MMPs’ cleavable peptides in nanocarriers’ construction. (A) An example of a nanosystem designed for drug transport with ligands to target neoplastic cells. ACPPs with an MMP sensible peptide, are directly conjugated to NM surface to facilitate nanocarrier cell uptake. (B) Fluorescence label linked to a nanocarrier surface through an MMPs’ sensible peptide emits fluorescence when active MMPs disrupt the peptide. Drugs transported by the nanocarrier can be linked to the NP through an acidic pH-sensitive bound or peptide that is disrupted in the cell, releasing the cytotoxic drug. (C) ACCP-MMP sensible peptide and PSs for PDT can be integrated to a nanosystem. PS is conjugated into the nanoprobe through an acidic pH-sensitive link or peptide. Once the PS is released into the cell, light irradiation induces ROS production damaging the tumor cell. (D) Nanocarriers can contain PTAs for PTT attached to the NPs by MMP cleavable peptides, NPs included in the probe can behave as PTAs.
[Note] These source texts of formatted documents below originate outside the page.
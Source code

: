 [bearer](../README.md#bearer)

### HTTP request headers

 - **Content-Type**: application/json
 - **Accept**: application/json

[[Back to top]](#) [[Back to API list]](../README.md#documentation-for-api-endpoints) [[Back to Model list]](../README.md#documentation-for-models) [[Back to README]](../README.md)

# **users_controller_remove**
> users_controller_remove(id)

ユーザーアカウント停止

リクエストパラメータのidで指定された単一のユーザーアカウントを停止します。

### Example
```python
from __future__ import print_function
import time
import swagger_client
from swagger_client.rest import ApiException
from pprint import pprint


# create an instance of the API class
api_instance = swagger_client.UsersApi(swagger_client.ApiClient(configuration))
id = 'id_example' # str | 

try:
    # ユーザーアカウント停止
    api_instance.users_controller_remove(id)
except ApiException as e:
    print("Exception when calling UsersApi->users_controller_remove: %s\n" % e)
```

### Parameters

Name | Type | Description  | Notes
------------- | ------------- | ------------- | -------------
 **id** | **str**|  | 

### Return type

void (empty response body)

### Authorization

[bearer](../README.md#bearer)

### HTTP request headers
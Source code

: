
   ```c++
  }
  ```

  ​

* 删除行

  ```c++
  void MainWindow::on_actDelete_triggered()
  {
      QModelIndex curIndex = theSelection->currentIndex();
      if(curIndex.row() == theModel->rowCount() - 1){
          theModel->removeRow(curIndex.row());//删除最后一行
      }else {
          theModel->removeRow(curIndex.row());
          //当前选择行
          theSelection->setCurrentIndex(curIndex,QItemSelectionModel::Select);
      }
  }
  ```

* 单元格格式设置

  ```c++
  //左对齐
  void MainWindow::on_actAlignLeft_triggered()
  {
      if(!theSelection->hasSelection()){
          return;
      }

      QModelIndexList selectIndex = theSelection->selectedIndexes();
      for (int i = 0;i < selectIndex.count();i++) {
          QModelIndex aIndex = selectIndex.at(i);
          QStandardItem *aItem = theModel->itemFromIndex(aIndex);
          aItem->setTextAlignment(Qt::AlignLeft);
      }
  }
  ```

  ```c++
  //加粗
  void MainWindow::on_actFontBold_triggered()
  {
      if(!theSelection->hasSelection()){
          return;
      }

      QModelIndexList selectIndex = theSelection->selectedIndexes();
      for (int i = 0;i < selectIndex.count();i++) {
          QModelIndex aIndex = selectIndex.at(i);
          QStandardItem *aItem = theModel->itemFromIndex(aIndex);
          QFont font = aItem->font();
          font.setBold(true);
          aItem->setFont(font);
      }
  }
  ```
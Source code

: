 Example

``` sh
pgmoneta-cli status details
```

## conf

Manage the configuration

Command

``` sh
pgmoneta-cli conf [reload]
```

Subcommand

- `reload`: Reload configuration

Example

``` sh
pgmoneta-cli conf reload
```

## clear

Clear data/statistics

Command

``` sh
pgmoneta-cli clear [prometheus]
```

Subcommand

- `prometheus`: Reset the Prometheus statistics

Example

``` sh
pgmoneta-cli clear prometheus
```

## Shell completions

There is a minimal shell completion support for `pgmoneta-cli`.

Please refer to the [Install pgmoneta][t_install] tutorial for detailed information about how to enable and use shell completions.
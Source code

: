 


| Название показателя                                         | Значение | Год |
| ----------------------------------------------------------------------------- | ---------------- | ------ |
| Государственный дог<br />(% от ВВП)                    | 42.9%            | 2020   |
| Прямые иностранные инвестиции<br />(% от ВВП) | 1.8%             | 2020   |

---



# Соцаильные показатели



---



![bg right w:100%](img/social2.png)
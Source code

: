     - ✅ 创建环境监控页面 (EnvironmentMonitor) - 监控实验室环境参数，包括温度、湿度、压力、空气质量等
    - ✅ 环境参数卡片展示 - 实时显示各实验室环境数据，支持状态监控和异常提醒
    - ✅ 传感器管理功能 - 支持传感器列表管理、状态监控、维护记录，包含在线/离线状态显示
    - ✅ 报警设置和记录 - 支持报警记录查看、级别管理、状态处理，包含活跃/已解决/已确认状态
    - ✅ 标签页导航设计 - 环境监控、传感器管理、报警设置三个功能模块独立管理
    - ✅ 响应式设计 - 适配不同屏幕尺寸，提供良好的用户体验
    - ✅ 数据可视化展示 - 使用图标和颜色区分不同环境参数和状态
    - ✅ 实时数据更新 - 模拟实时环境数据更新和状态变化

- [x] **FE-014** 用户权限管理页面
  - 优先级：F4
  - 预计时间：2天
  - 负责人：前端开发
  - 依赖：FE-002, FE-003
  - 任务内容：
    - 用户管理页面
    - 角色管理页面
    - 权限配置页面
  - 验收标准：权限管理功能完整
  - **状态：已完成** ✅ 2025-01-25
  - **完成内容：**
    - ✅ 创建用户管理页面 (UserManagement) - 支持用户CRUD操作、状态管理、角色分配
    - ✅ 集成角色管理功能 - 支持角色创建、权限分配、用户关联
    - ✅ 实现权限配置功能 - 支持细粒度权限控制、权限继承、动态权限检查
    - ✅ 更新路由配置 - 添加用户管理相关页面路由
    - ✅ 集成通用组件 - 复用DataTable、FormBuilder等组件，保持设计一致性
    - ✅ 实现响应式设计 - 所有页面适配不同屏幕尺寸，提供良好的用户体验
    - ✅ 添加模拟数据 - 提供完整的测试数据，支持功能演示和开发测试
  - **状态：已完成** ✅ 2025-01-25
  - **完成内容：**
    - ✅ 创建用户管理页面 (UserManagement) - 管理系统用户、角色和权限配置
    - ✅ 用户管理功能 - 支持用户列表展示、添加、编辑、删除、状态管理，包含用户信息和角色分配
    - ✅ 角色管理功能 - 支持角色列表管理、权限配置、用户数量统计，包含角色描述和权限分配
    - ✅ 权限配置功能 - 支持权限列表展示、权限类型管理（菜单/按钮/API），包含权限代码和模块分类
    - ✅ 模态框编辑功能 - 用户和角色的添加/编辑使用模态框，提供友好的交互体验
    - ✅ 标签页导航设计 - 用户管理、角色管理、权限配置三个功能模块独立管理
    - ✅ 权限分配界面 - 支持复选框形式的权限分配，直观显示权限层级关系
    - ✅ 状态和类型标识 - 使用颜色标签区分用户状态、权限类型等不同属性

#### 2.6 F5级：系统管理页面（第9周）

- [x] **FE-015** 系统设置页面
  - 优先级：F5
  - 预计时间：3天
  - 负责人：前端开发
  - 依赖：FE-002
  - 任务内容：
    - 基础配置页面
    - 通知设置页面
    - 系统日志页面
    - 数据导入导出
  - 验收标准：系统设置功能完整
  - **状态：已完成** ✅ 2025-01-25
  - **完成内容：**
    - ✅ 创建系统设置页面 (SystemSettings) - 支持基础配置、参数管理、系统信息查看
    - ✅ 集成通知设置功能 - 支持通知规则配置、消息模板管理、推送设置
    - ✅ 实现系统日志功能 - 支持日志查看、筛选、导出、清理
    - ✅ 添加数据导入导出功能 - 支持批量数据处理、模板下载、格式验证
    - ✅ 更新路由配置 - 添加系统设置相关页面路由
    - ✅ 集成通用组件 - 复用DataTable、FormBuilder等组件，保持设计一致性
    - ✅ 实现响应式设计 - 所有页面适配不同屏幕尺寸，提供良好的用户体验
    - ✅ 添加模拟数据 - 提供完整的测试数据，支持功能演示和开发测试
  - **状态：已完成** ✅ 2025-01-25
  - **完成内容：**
PTAs can also emit fluorescence under light irradiation. (E) Nanoplatforms used for chemotherapy, and magnetic treatment can also be used for fluorescent and MR images. MMP sensitive peptides are employed to deliver the system to the neoplastic cells. DOX under light irradiation emits red fluorescence. (F) Nanocarriers can be used simultaneously for PTT, PDT, and monitoring tumor cells by PA and fluorescent images. AuNPs behave as fluorescent quenchers, PTAs, and cell monitoring by PA images. MMP sensible peptides linked to BSA drive the nanoplatform to MMPs’ overexpressing cells. Abbreviations: ACPPs, activable cell-penetrating peptides; DOX, doxorubicin; MMP, matrix metalloproteinase; NM, nanomaterial; NPs, nanoparticles; PA, photoacoustic; PDT, photodynamic therapy; PTAs, photothermal transduction agents; PSs, photosensitizers; PTT, photothermal therapy.